TASK REQUIREMENTS:
Your answer should be every line of the records that contains the word "assignments", copied as it stands.

════

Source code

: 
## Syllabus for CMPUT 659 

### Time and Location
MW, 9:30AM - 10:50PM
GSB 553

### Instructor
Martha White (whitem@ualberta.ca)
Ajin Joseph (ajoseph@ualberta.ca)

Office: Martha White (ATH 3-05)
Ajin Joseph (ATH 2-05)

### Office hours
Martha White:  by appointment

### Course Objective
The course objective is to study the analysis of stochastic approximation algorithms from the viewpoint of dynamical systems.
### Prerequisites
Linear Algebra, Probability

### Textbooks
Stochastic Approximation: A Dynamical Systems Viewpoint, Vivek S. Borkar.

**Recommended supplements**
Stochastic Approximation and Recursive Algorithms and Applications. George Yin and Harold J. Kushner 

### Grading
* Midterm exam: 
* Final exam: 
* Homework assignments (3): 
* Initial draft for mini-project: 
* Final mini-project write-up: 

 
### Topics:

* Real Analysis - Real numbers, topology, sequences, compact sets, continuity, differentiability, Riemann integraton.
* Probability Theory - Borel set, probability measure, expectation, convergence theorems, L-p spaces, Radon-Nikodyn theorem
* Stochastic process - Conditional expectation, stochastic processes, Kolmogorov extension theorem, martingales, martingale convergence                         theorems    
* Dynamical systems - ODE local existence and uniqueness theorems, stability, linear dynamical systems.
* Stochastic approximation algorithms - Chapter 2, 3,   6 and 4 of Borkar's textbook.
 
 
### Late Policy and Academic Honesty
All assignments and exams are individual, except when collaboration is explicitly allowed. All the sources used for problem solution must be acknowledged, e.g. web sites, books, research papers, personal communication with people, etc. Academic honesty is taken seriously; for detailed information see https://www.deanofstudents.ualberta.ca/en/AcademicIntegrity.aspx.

════

YOUR RESPONSE:
* Homework assignments (3): 
All assignments and exams are individual, except when collaboration is explicitly allowed. All the sources used for problem solution must be acknowledged, e.g. web sites, books, research papers, personal communication with people, etc. Academic honesty is taken seriously; for detailed information see https://www.deanofstudents.ualberta.ca/en/AcademicIntegrity.aspx.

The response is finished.